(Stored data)
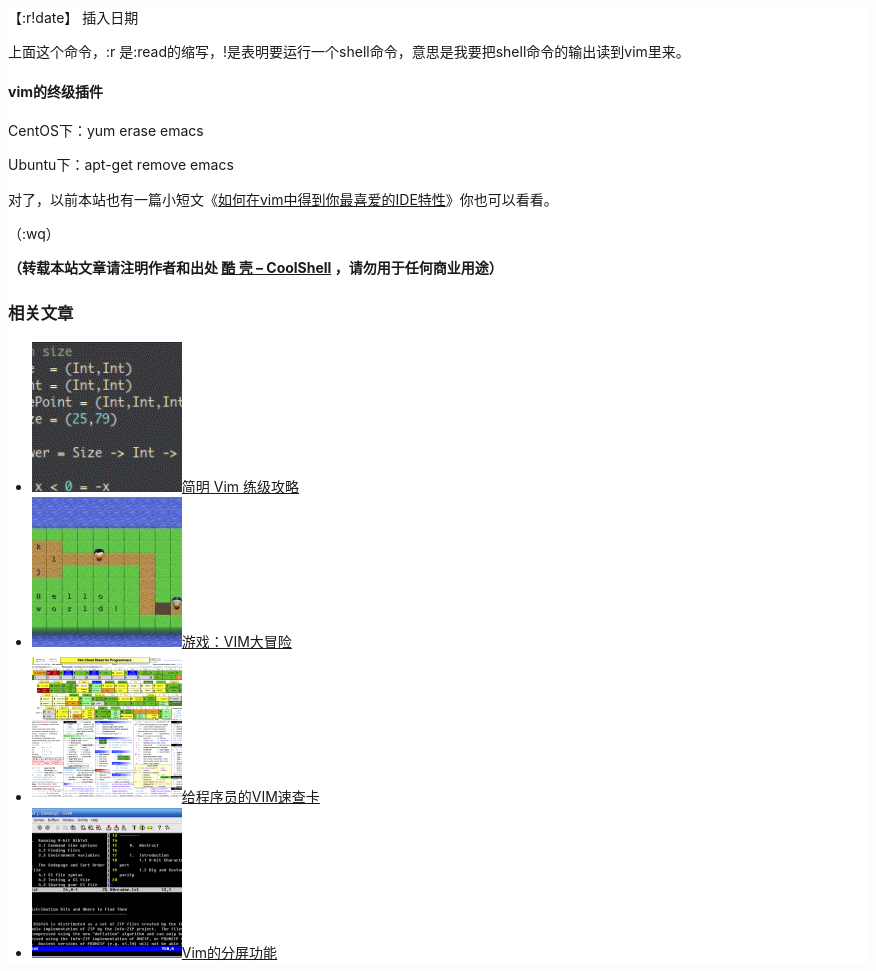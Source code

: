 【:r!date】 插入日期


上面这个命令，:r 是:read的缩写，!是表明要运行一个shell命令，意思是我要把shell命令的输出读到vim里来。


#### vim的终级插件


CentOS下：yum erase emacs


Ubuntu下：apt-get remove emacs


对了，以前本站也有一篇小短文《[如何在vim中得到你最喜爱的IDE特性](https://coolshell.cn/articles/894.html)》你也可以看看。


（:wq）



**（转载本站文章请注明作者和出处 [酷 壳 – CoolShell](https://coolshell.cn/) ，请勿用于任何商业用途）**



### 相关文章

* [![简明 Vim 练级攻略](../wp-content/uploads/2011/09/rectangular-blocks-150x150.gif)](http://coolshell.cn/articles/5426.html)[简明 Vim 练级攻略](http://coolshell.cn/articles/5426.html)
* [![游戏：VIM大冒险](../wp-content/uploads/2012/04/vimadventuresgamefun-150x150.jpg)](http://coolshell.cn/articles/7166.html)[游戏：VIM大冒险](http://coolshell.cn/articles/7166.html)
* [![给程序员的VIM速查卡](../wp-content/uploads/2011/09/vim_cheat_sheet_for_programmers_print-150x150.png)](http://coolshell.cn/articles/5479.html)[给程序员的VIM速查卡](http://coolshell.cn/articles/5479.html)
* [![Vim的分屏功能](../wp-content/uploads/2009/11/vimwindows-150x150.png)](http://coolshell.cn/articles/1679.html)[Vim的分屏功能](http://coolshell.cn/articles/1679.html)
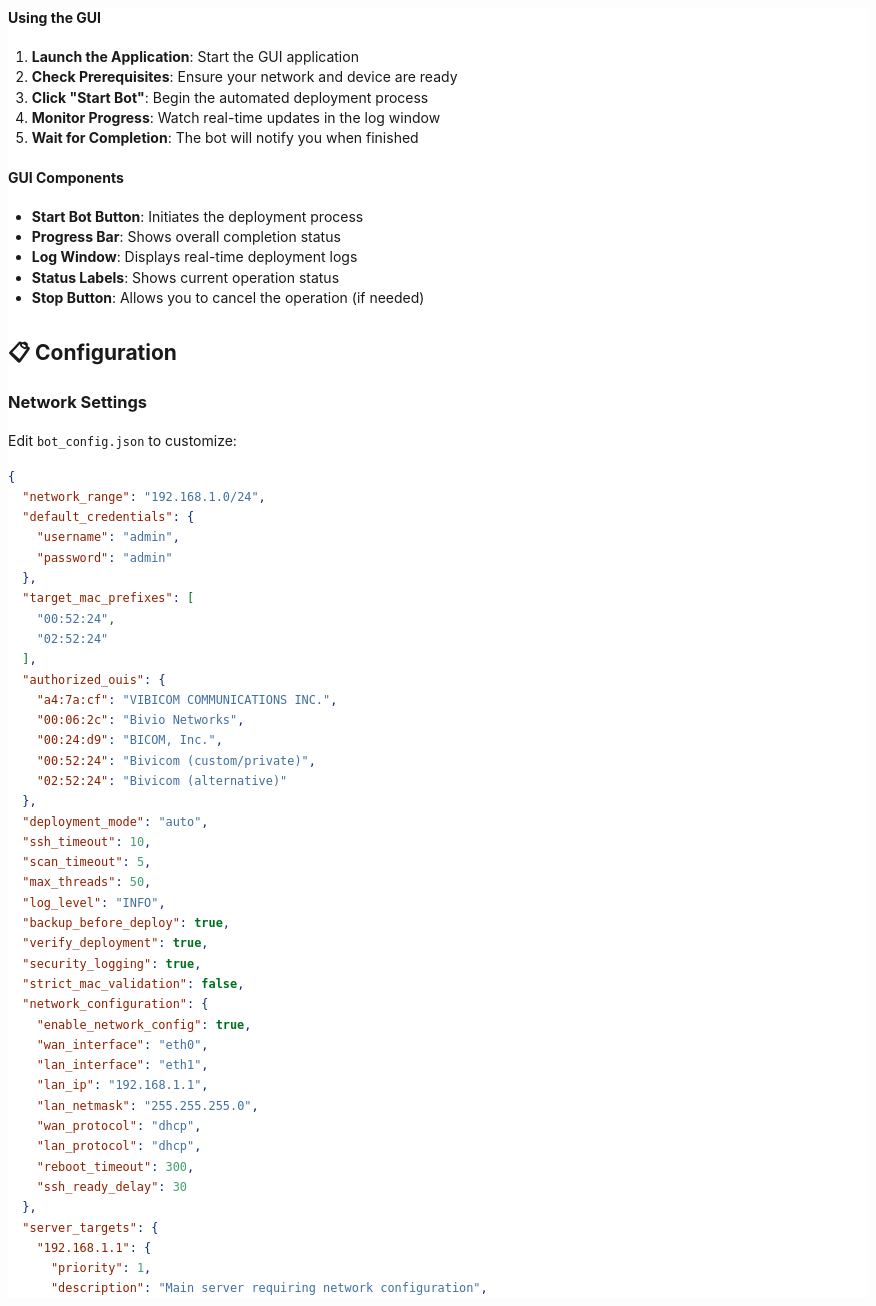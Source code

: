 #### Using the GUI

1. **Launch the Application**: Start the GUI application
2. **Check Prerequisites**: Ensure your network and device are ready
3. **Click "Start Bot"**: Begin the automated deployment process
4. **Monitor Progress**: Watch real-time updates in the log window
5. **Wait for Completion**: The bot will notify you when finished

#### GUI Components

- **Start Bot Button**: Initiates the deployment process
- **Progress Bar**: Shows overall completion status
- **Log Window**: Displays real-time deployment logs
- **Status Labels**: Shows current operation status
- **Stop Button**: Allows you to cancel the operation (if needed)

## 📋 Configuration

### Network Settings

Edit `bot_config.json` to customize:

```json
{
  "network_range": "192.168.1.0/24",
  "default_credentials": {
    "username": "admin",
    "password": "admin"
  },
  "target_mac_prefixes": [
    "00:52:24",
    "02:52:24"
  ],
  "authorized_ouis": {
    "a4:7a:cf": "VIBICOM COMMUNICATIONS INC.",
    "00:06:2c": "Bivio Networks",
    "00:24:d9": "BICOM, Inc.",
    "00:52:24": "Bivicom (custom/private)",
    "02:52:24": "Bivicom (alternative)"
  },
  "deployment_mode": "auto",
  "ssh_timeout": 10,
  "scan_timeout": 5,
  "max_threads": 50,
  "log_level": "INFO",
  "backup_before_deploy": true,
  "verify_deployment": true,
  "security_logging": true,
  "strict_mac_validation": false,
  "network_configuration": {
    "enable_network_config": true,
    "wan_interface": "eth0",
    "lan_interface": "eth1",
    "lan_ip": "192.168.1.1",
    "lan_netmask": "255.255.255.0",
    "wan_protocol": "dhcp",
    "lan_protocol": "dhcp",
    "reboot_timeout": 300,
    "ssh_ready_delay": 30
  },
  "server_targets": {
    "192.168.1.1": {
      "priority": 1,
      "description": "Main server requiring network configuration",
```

About this exercise => Write out the data word for word, with every picture dropped.

Response to the task =>
Source code

: 【:r!date】 插入日期


上面这个命令，:r 是:read的缩写，!是表明要运行一个shell命令，意思是我要把shell命令的输出读到vim里来。


#### vim的终级插件


CentOS下：yum erase emacs


Ubuntu下：apt-get remove emacs


对了，以前本站也有一篇小短文《[如何在vim中得到你最喜爱的IDE特性](https://coolshell.cn/articles/894.html)》你也可以看看。


（:wq）



**（转载本站文章请注明作者和出处 [酷 壳 – CoolShell](https://coolshell.cn/) ，请勿用于任何商业用途）**



### 相关文章

* [![简明 Vim 练级攻略](../wp-content/uploads/2011/09/rectangular-blocks-150x150.gif)](http://coolshell.cn/articles/5426.html)[简明 Vim 练级攻略](http://coolshell.cn/articles/5426.html)
* [![游戏：VIM大冒险](../wp-content/uploads/2012/04/vimadventuresgamefun-150x150.jpg)](http://coolshell.cn/articles/7166.html)[游戏：VIM大冒险](http://coolshell.cn/articles/7166.html)
* [![给程序员的VIM速查卡](../wp-content/uploads/2011/09/vim_cheat_sheet_for_programmers_print-150x150.png)](http://coolshell.cn/articles/5479.html)[给程序员的VIM速查卡](http://coolshell.cn/articles/5479.html)
* [![Vim的分屏功能](../wp-content/uploads/2009/11/vimwindows-150x150.png)](http://coolshell.cn/articles/1679.html)[Vim的分屏功能](http://coolshell.cn/articles/1679.html)
Source code

: #### Using the GUI

1. **Launch the Application**: Start the GUI application
2. **Check Prerequisites**: Ensure your network and device are ready
3. **Click "Start Bot"**: Begin the automated deployment process
4. **Monitor Progress**: Watch real-time updates in the log window
5. **Wait for Completion**: The bot will notify you when finished

#### GUI Components

- **Start Bot Button**: Initiates the deployment process
- **Progress Bar**: Shows overall completion status
- **Log Window**: Displays real-time deployment logs
- **Status Labels**: Shows current operation status
- **Stop Button**: Allows you to cancel the operation (if needed)

## 📋 Configuration

### Network Settings

Edit `bot_config.json` to customize:

```json
{
  "network_range": "192.168.1.0/24",
  "default_credentials": {
    "username": "admin",
    "password": "admin"
  },
  "target_mac_prefixes": [
    "00:52:24",
    "02:52:24"
  ],
  "authorized_ouis": {
    "a4:7a:cf": "VIBICOM COMMUNICATIONS INC.",
    "00:06:2c": "Bivio Networks",
    "00:24:d9": "BICOM, Inc.",
    "00:52:24": "Bivicom (custom/private)",
    "02:52:24": "Bivicom (alternative)"
  },
  "deployment_mode": "auto",
  "ssh_timeout": 10,
  "scan_timeout": 5,
  "max_threads": 50,
  "log_level": "INFO",
  "backup_before_deploy": true,
  "verify_deployment": true,
  "security_logging": true,
  "strict_mac_validation": false,
  "network_configuration": {
    "enable_network_config": true,
    "wan_interface": "eth0",
    "lan_interface": "eth1",
    "lan_ip": "192.168.1.1",
    "lan_netmask": "255.255.255.0",
    "wan_protocol": "dhcp",
    "lan_protocol": "dhcp",
    "reboot_timeout": 300,
    "ssh_ready_delay": 30
  },
  "server_targets": {
    "192.168.1.1": {
      "priority": 1,
      "description": "Main server requiring network configuration",
```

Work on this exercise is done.